REALISM AND IDEALISM.

BY JOHN ADDINGTON SYMONDS.

SOME years ago I visited an exhibition of Italian pictures at Turin. There was not much to arrest attention in the gallery. Yet I remember two small companion panels by the same hand, labelled respectively L'Ideale and Il Reale. The first of these paintings represented a consumptive, blonde-haired girl of the Teutonic type, in pale drapery, raising her romantic eyes to a watery moonlight sky. She was sitting near a narrow Gothic window, which opened on a garden. From the darkness below sprang cypresses and a tangle of unclassified vegetation in vaporous indistinctness. The second picture introduced the public to a naked woman, flaunting in provocative animalism. She lolled along a bed, with hard light beating on her body, intensified by hangings of a hot red tone. Under the glare of that NEW SERIES.-VOL. XLVI., No. 5

illumination her flesh shone like copper, smooth as satin; and the blue-black curls upon her shoulders writhed like snakes.
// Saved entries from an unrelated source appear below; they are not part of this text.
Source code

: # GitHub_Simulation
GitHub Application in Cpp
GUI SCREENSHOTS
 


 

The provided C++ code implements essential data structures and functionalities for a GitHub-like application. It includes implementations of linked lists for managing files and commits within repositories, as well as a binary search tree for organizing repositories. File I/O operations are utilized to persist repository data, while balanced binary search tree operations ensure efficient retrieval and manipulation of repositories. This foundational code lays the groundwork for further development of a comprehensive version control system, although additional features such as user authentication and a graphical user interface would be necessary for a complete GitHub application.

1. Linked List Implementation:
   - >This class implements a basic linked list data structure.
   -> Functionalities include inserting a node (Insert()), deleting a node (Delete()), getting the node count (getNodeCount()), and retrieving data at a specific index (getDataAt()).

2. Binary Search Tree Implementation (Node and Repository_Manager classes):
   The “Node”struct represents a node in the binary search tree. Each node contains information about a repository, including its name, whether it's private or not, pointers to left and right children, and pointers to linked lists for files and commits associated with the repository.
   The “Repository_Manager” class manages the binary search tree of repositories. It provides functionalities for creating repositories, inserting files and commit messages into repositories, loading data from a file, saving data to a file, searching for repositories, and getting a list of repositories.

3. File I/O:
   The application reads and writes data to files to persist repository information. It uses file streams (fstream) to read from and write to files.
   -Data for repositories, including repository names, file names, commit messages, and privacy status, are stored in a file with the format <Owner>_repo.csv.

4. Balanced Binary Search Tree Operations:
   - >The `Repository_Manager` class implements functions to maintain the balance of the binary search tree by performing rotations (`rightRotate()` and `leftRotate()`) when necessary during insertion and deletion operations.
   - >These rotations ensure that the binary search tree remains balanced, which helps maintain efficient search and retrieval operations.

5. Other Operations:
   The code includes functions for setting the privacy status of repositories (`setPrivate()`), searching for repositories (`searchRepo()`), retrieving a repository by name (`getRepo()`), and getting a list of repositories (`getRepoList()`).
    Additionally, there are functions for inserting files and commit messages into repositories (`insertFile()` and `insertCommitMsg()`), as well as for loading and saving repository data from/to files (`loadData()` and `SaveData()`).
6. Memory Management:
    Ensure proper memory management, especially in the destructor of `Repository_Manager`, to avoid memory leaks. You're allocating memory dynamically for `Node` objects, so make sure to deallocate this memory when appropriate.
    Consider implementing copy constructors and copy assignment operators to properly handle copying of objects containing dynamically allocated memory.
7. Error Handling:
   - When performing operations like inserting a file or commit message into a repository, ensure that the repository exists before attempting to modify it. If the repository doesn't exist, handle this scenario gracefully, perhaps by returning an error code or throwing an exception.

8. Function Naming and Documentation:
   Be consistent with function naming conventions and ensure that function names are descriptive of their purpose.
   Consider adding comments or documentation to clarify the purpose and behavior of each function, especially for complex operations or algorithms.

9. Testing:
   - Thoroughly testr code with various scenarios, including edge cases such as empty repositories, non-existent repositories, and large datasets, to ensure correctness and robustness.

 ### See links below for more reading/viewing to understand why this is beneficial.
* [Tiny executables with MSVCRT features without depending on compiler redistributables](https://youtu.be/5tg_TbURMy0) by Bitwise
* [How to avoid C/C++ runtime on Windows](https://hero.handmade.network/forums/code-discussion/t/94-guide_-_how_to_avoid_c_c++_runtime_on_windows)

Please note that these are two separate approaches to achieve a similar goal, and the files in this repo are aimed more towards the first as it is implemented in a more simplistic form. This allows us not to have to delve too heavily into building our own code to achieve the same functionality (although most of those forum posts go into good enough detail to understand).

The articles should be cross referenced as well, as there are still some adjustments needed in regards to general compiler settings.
Both of these pictures were ugly; but while the Ideal was tamely conceived and feebly executed, the Real displayed enthusiasm, joy in the subject, something of the vigor derived from sympathy and from revolt. The artist had evidently studied this symbolic figure from the life, whereas her foil and pendent, the sentimental maiden, was a figment of his scornful fancy. It seemed clear that he intended to caricature the Ideal, and to record his preference for the Real as men find it in some mauvais lieu.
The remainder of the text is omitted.